--- START ---

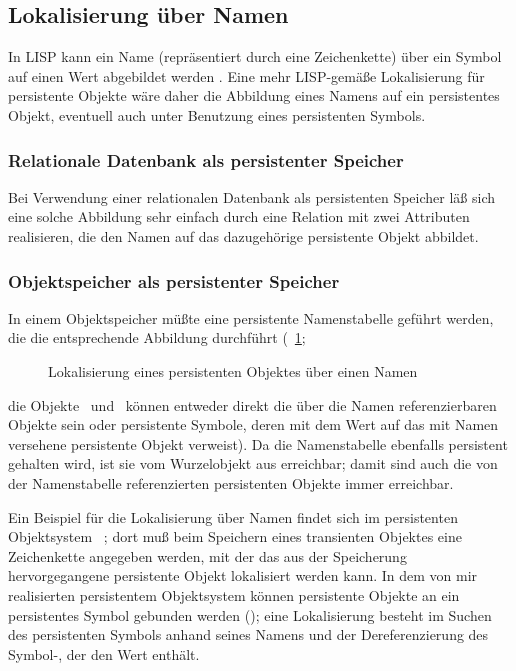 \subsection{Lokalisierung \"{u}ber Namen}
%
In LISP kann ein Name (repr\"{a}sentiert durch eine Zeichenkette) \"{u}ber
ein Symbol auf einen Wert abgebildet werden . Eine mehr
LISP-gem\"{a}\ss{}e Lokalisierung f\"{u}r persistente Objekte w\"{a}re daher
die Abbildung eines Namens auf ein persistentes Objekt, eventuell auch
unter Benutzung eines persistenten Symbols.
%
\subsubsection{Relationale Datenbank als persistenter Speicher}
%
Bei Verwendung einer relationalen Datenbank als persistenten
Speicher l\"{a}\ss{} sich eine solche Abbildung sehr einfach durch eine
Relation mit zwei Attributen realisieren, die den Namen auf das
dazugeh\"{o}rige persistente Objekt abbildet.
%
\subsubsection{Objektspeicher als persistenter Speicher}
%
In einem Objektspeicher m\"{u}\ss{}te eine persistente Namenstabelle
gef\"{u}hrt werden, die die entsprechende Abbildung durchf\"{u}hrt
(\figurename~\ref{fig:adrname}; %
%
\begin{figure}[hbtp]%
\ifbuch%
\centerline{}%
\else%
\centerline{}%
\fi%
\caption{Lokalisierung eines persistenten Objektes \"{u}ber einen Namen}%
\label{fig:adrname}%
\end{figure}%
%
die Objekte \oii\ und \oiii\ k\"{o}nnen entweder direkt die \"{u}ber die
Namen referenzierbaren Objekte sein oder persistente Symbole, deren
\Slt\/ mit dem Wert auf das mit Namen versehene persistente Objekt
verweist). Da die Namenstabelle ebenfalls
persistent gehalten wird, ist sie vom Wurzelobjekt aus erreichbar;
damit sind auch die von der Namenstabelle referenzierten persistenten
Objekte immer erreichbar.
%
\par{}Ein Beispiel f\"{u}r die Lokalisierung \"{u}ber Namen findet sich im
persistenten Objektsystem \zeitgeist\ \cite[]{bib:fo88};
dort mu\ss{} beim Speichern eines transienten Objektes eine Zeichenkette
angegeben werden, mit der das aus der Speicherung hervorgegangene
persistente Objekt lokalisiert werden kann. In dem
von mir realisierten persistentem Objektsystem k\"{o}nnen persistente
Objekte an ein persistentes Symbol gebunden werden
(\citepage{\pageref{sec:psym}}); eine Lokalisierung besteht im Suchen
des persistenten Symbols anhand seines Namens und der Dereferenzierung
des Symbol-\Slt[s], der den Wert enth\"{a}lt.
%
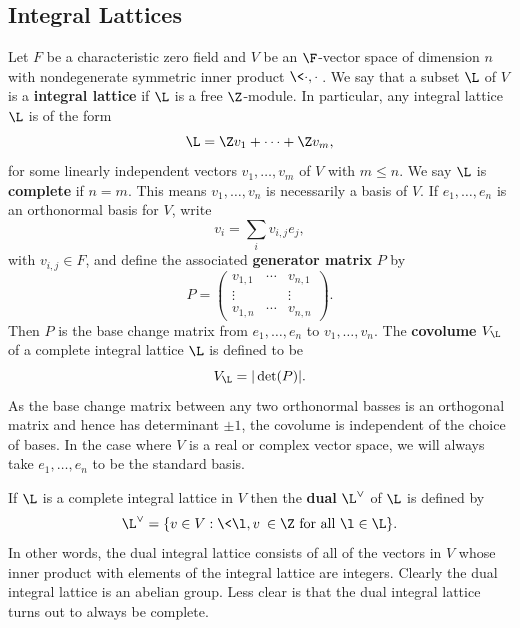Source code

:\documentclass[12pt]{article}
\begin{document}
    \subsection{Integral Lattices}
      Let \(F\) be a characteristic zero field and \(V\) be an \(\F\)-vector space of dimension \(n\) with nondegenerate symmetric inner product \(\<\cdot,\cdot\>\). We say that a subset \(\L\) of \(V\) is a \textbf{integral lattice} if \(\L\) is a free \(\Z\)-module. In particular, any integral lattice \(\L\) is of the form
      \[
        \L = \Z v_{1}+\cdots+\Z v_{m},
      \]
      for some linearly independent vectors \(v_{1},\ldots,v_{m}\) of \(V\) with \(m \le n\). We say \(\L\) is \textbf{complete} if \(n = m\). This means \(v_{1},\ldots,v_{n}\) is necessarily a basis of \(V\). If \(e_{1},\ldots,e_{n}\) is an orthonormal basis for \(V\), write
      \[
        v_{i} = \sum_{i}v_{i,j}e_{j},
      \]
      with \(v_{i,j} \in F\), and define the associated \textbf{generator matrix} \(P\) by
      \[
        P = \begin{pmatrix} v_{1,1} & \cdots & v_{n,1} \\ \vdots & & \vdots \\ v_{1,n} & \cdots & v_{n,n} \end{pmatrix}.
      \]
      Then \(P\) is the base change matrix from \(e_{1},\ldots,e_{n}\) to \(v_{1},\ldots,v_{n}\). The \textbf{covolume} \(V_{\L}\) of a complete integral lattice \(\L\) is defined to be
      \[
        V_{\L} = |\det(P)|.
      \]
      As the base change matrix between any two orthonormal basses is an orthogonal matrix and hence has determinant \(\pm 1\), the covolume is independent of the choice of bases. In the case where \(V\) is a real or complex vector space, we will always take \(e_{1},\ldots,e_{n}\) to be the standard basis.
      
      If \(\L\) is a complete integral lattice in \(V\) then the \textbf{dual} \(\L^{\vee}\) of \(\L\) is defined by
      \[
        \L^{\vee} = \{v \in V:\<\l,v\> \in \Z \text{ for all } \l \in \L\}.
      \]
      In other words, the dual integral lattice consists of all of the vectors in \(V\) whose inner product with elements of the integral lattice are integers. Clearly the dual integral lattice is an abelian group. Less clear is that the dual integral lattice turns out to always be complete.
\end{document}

--- END ---

Action item
Search the entries above for the string "nnen". Copy each line that holds it.

Answer section
die Objekte \oii\ und \oiii\ k\"{o}nnen entweder direkt die \"{u}ber die
von mir realisierten persistentem Objektsystem k\"{o}nnen persistente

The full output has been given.